When enabled, the Material's shader will use the highest precision math available on a mobile device. This can be used to work around rendering problems caused by low-precision math, such as usage of world coordinates or tight specular reflections on glossy materials.

Enabling full precision shaders will make the Material more expensive.

Full Precision Off

Full Precision On

Troubleshooting Materials for Mobile

Due to hardware differences between PCs and mobile devices you could run into issues with certain options working on the PC but not working when viewed on a mobile device. The following list contains some of the more common issues you could run into and ways to fix them.

Issue

Solution

Default Material is displayed in the Mobile Previewer.

Open the log file in Engine\Saved and search for error messages to know how to fix the Material.

Material Animation with Time Expressions looks choppy but framerate is good elsewhere.

Make sure the Period property is enabled in the Time expression along with a Period.
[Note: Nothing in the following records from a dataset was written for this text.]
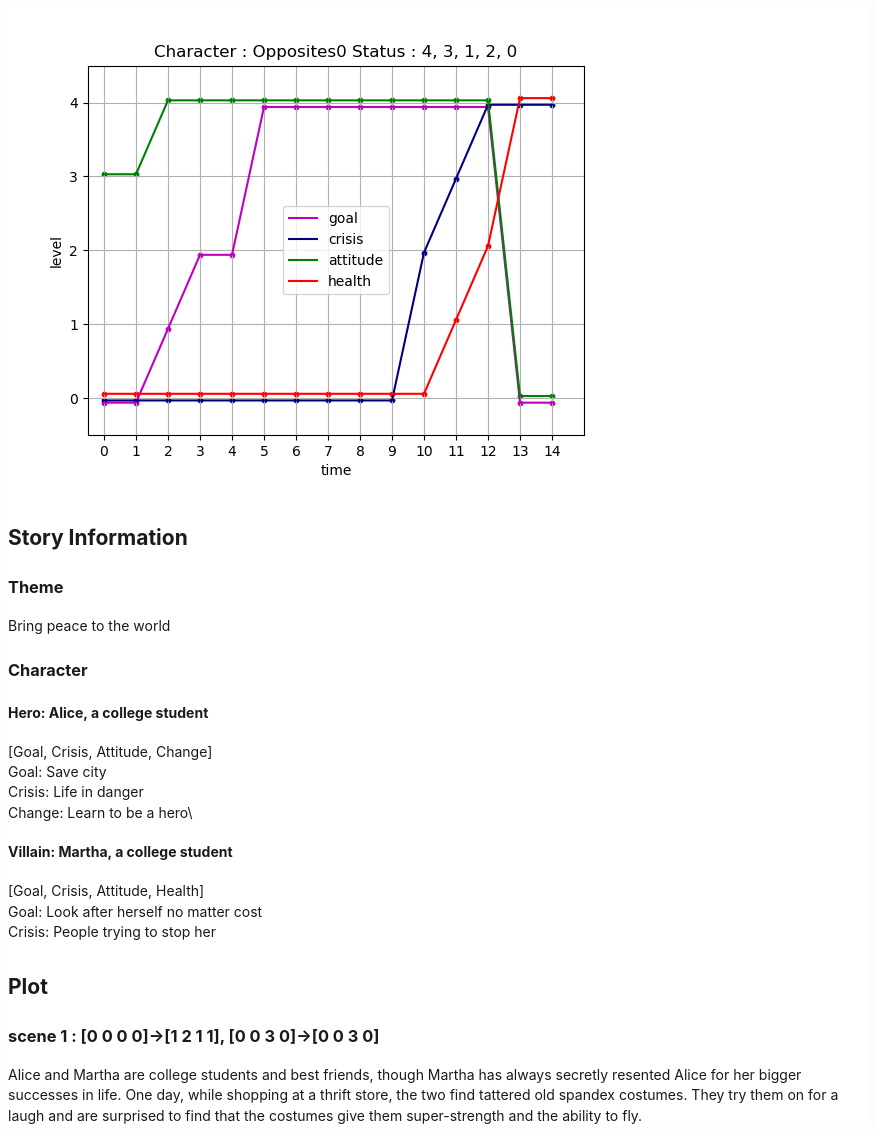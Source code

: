 ![Superman Arcs](Picture/122_Opposites0_.png)
## Story Information
### Theme
Bring peace to the world

### Character
#### Hero: Alice, a college student

[Goal, Crisis, Attitude, Change]    
Goal: Save city\
Crisis: Life in danger\
Change: Learn to be a hero\


#### Villain: Martha, a college student

[Goal, Crisis, Attitude, Health]\
Goal: Look after herself no matter cost\
Crisis: People trying to stop her

## Plot
### scene 1 : [0 0 0 0]->[1 2 1 1], [0 0 3 0]->[0 0 3 0]
Alice and Martha are college students and best friends, 
though Martha has always secretly resented Alice for her bigger successes in life. 
One day, while shopping at a thrift store, the two find tattered old spandex costumes. 
They try them on for a laugh and are surprised to find that the costumes give them super-strength and the ability to fly.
This will move the computation to the CPU and run at full-precision instead of half.

Materials using World Coordinates computations or very small values are not being displayed correctly.

Try enabling the Use Full Precision option on the Material that is not displaying correctly on a mobile device. The precision level of Materials on Mobile devices is often truncated to one or two decimal places to help with performance. Enabling Use Full Precision will make sure that the Material's precision kept to the values that are set in the Material Editor.

Materials look fine in the editor but not on device.

To get a better idea of what Materials will look like when viewed on a mobile device, you can change the Preview Rendering Level of the UE4 editor to simulate the rendering capabilities of the device you are targeting. Check out the Mobile Previewer page for more information on how to do this.

Refraction is not working

To get refraction working on mobile devices, you need to make sure that you have Mobile HDR enabled.

Platform Stats

You can view the cost of your Material on various platforms by clicking on the Platform Stats icon.

PlatformStats.png

You can view stats for each rendering API UE4 supports by clicking on the Settings option and then selecting the render you want to see stats for.

PlatformStats_More.png

In order to see the stat for Android you will need to first install Mali Offline Compiler by doing the following:

  1. Download and install the Mali Offline Compiler .

  2. After the Mali Offline Compiler has been installed, open up UE4 and from the Main Menu go Edit > Editor Preferences > Content Editors > Material Editor .
    PlatformStats_CEMaterialEditor.png

  3. Click the three dots to the right of the Mali Offline Compiler option and then locate the malisc.exe file that was installed when the Mali Offline Compiler was installed.
    PlatformStats_LoadOfflineCompiler.png

  4. After the previous steps have been completed, you will be able to see stats for the various Android renders that UE4 supports.
    PlatformStats_SeeingStatsr.png

You will not be able to see the Android Platform stats without the offline compiler.